Il se passait quelque chose dans sa tête. Il avait la migraine. Des pensées surgissaient sans qu’il les ait conçues. Une voix lui disait : Toi, tu peux faire quelque chose, Adam Young. Tu peux arranger ça. Tu peux faire ce que tu veux. Et ce qui lui disait ça, c’étaitc lui. Une partie de lui-même, enfouie très profond. Une partie de lui-même qui avait été rivée à lui toutes ces années sans qu’il remarque vraiment sa présence, comme une ombre. Elle lui disait : « Oui, le monde est nul. Il aurait pu être bien. Mais maintenant, il est nul, et il est temps d’y remédier. Voilà pourquoi tu es là. Pour tout réparer. »

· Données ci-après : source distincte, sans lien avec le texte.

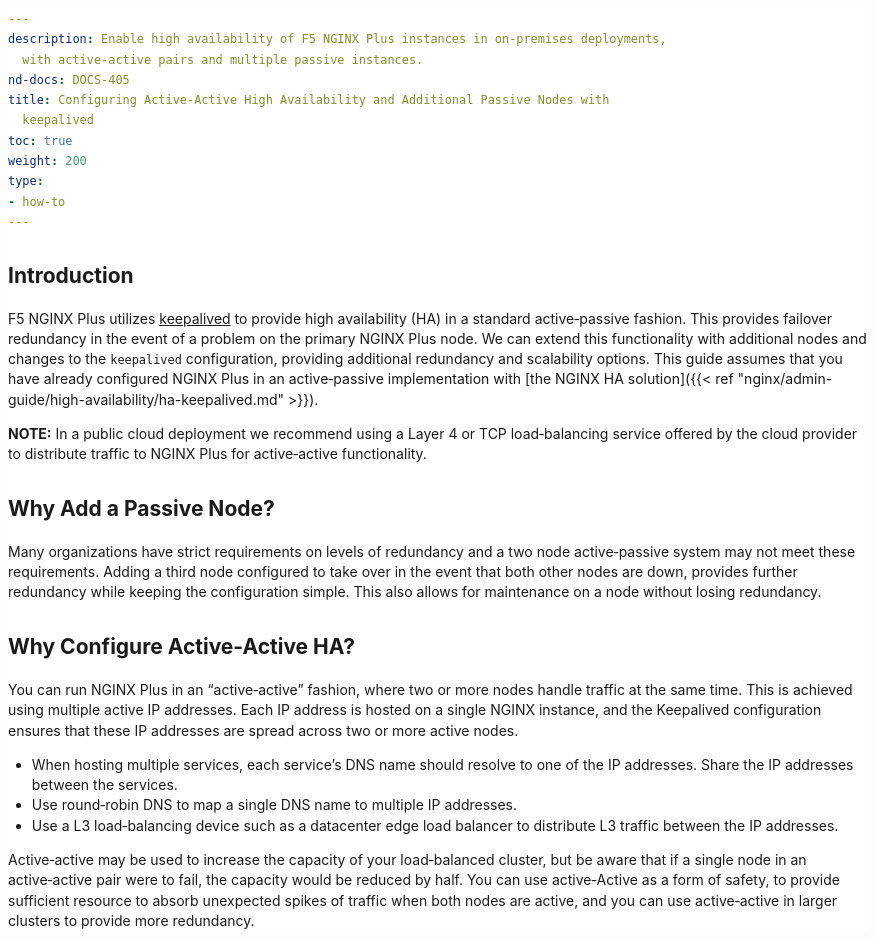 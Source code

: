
 ```yaml
---
description: Enable high availability of F5 NGINX Plus instances in on-premises deployments,
  with active-active pairs and multiple passive instances.
nd-docs: DOCS-405
title: Configuring Active-Active High Availability and Additional Passive Nodes with
  keepalived
toc: true
weight: 200
type:
- how-to
---
```


<span id="intro"></span>
## Introduction

F5 NGINX Plus utilizes [keepalived](http://www.keepalived.org/) to provide high availability (HA) in a standard active‑passive fashion. This provides failover redundancy in the event of a problem on the primary NGINX Plus node. We can extend this functionality with additional nodes and changes to the `keepalived` configuration, providing additional redundancy and scalability options. This guide assumes that you have already configured NGINX Plus in an active‑passive implementation with [the NGINX HA solution]({{< ref "nginx/admin-guide/high-availability/ha-keepalived.md" >}}).

**NOTE:** In a public cloud deployment we recommend using a Layer 4 or TCP load‑balancing service offered by the cloud provider to distribute traffic to NGINX Plus for active‑active functionality.

<span id="why_passive"></span>
## Why Add a Passive Node?

Many organizations have strict requirements on levels of redundancy and a two node active‑passive system may not meet these requirements. Adding a third node configured to take over in the event that both other nodes are down, provides further redundancy while keeping the configuration simple. This also allows for maintenance on a node without losing redundancy.

<span id="why_active"></span>
## Why Configure Active-Active HA?

You can run NGINX Plus in an “active‑active” fashion, where two or more nodes handle traffic at the same time. This is achieved using multiple active IP addresses. Each IP address is hosted on a single NGINX instance, and the Keepalived configuration ensures that these IP addresses are spread across two or more active nodes.

- When hosting multiple services, each service’s DNS name should resolve to one of the IP addresses. Share the IP addresses between the services.
- Use round‑robin DNS to map a single DNS name to multiple IP addresses.
- Use a L3 load‑balancing device such as a datacenter edge load balancer to distribute L3 traffic between the IP addresses.

Active‑active may be used to increase the capacity of your load‑balanced cluster, but be aware that if a single node in an active‑active pair were to fail, the capacity would be reduced by half. You can use active‑Active as a form of safety, to provide sufficient resource to absorb unexpected spikes of traffic when both nodes are active, and you can use active‑active in larger clusters to provide more redundancy.
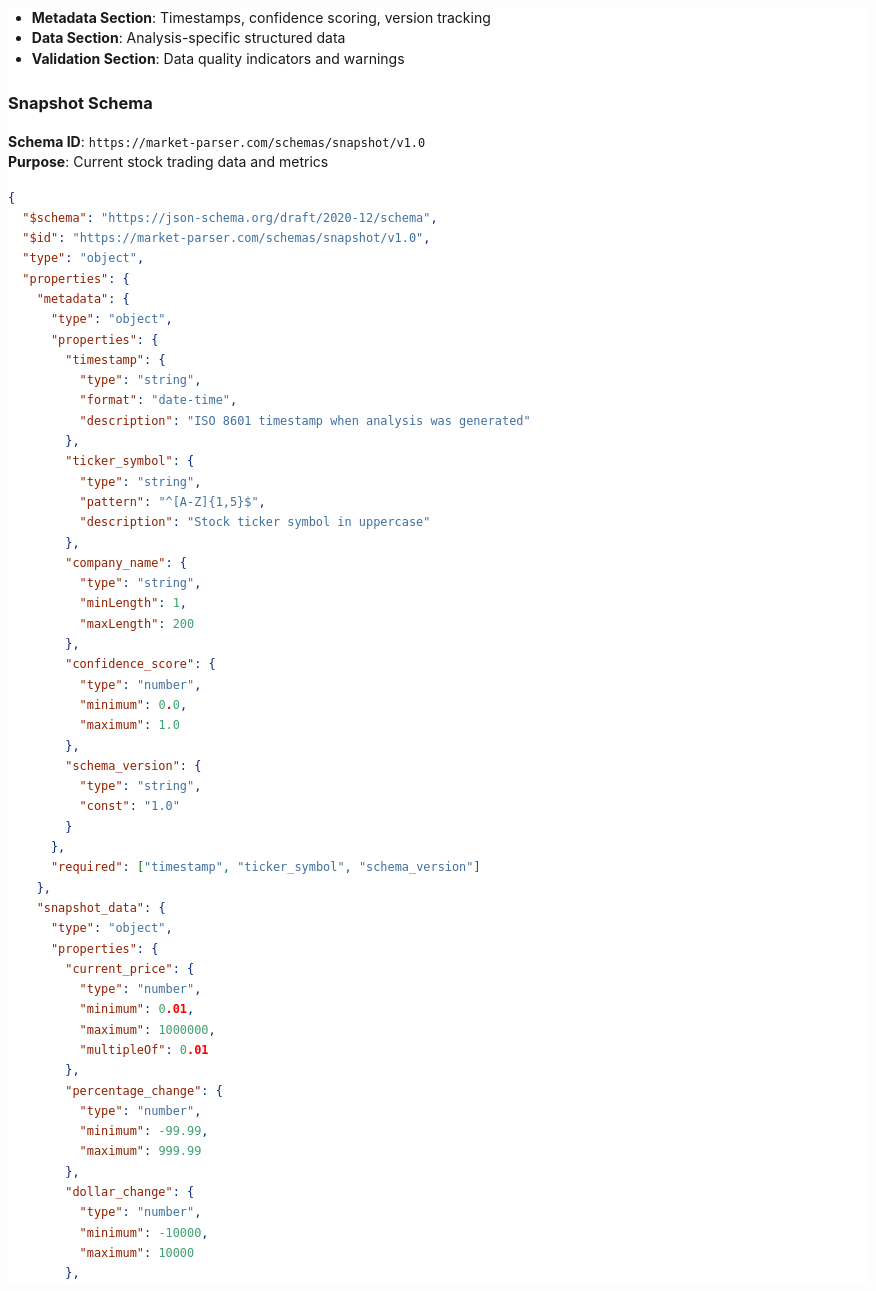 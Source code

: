 - **Metadata Section**: Timestamps, confidence scoring, version tracking
- **Data Section**: Analysis-specific structured data
- **Validation Section**: Data quality indicators and warnings

### Snapshot Schema

**Schema ID**: `https://market-parser.com/schemas/snapshot/v1.0`  
**Purpose**: Current stock trading data and metrics

```json
{
  "$schema": "https://json-schema.org/draft/2020-12/schema",
  "$id": "https://market-parser.com/schemas/snapshot/v1.0",
  "type": "object",
  "properties": {
    "metadata": {
      "type": "object",
      "properties": {
        "timestamp": {
          "type": "string",
          "format": "date-time",
          "description": "ISO 8601 timestamp when analysis was generated"
        },
        "ticker_symbol": {
          "type": "string",
          "pattern": "^[A-Z]{1,5}$",
          "description": "Stock ticker symbol in uppercase"
        },
        "company_name": {
          "type": "string",
          "minLength": 1,
          "maxLength": 200
        },
        "confidence_score": {
          "type": "number",
          "minimum": 0.0,
          "maximum": 1.0
        },
        "schema_version": {
          "type": "string",
          "const": "1.0"
        }
      },
      "required": ["timestamp", "ticker_symbol", "schema_version"]
    },
    "snapshot_data": {
      "type": "object",
      "properties": {
        "current_price": {
          "type": "number",
          "minimum": 0.01,
          "maximum": 1000000,
          "multipleOf": 0.01
        },
        "percentage_change": {
          "type": "number",
          "minimum": -99.99,
          "maximum": 999.99
        },
        "dollar_change": {
          "type": "number",
          "minimum": -10000,
          "maximum": 10000
        },
``` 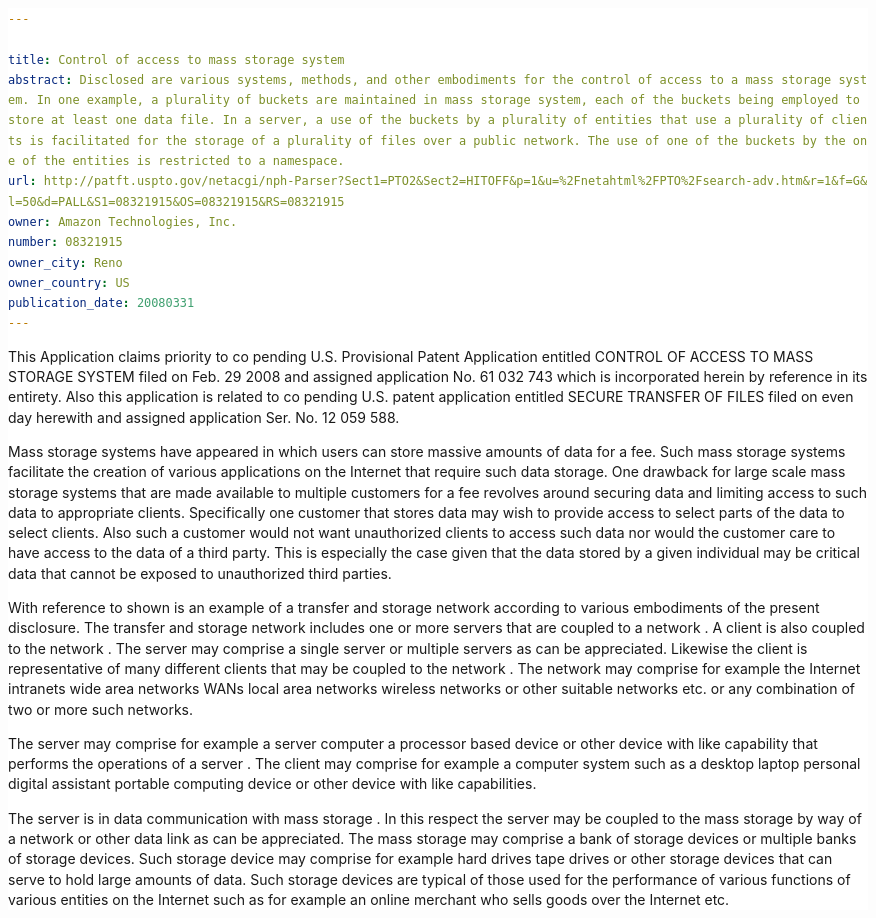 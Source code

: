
 ```yaml
---

title: Control of access to mass storage system
abstract: Disclosed are various systems, methods, and other embodiments for the control of access to a mass storage system. In one example, a plurality of buckets are maintained in mass storage system, each of the buckets being employed to store at least one data file. In a server, a use of the buckets by a plurality of entities that use a plurality of clients is facilitated for the storage of a plurality of files over a public network. The use of one of the buckets by the one of the entities is restricted to a namespace.
url: http://patft.uspto.gov/netacgi/nph-Parser?Sect1=PTO2&Sect2=HITOFF&p=1&u=%2Fnetahtml%2FPTO%2Fsearch-adv.htm&r=1&f=G&l=50&d=PALL&S1=08321915&OS=08321915&RS=08321915
owner: Amazon Technologies, Inc.
number: 08321915
owner_city: Reno
owner_country: US
publication_date: 20080331
---
```

This Application claims priority to co pending U.S. Provisional Patent Application entitled CONTROL OF ACCESS TO MASS STORAGE SYSTEM filed on Feb. 29 2008 and assigned application No. 61 032 743 which is incorporated herein by reference in its entirety. Also this application is related to co pending U.S. patent application entitled SECURE TRANSFER OF FILES filed on even day herewith and assigned application Ser. No. 12 059 588.

Mass storage systems have appeared in which users can store massive amounts of data for a fee. Such mass storage systems facilitate the creation of various applications on the Internet that require such data storage. One drawback for large scale mass storage systems that are made available to multiple customers for a fee revolves around securing data and limiting access to such data to appropriate clients. Specifically one customer that stores data may wish to provide access to select parts of the data to select clients. Also such a customer would not want unauthorized clients to access such data nor would the customer care to have access to the data of a third party. This is especially the case given that the data stored by a given individual may be critical data that cannot be exposed to unauthorized third parties.

With reference to shown is an example of a transfer and storage network according to various embodiments of the present disclosure. The transfer and storage network includes one or more servers that are coupled to a network . A client is also coupled to the network . The server may comprise a single server or multiple servers as can be appreciated. Likewise the client is representative of many different clients that may be coupled to the network . The network may comprise for example the Internet intranets wide area networks WANs local area networks wireless networks or other suitable networks etc. or any combination of two or more such networks.

The server may comprise for example a server computer a processor based device or other device with like capability that performs the operations of a server . The client may comprise for example a computer system such as a desktop laptop personal digital assistant portable computing device or other device with like capabilities.

The server is in data communication with mass storage . In this respect the server may be coupled to the mass storage by way of a network or other data link as can be appreciated. The mass storage may comprise a bank of storage devices or multiple banks of storage devices. Such storage device may comprise for example hard drives tape drives or other storage devices that can serve to hold large amounts of data. Such storage devices are typical of those used for the performance of various functions of various entities on the Internet such as for example an online merchant who sells goods over the Internet etc.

« Parce qu’ils pourraient aller partout, continua Pepper en lui jetant un regard inquiet. Les Atlantidais, j’veux dire. Parce quec

— J’en ai marre, des Atlantidais et des Tïbétiens », trancha Adam.

Tout le monde le regarda. Ils ne l’avaient encore jamais vu comme ça.

« C’est bien joli pour eux, dit Adam. Tout le monde passe son temps à gaspiller les baleines, et le charbon, et le pétrole, et la zone et les forêts tropicales, et tout, et y aura plus rien pour nous. On devrait partir sur Mars et tout, au lieu de rester assis dans le noir et dans l’eau, pendant que l’air s’échappe. »

Ce n’était pas l’Adam que connaissaient les Eux. Ils évitèrent de se regarder. L’humeur de leur chef semblait soudain rendre le monde plus froid.

« Y m’semble », dit Brian, pragmatique, « y m’semble à moi que le mieux à faire, c’est d’arrêter de lire tous les trucs qui parlent de ça.

— C'est toi qui avais raison, l’autre jour, répondit Adam. On grandit en lisant des histoires de pirates et de cow-boys et d’astronautes et tout ça, et au moment où tu crois que le monde est plein de trucs géniaux, on te dit qu’en fait y a que des baleines crevées et des forêts abattues et des déchets radioactifs qui durent des millions d’années. Ça vaut pas la peine de grandir, si vous voulez mon avis. »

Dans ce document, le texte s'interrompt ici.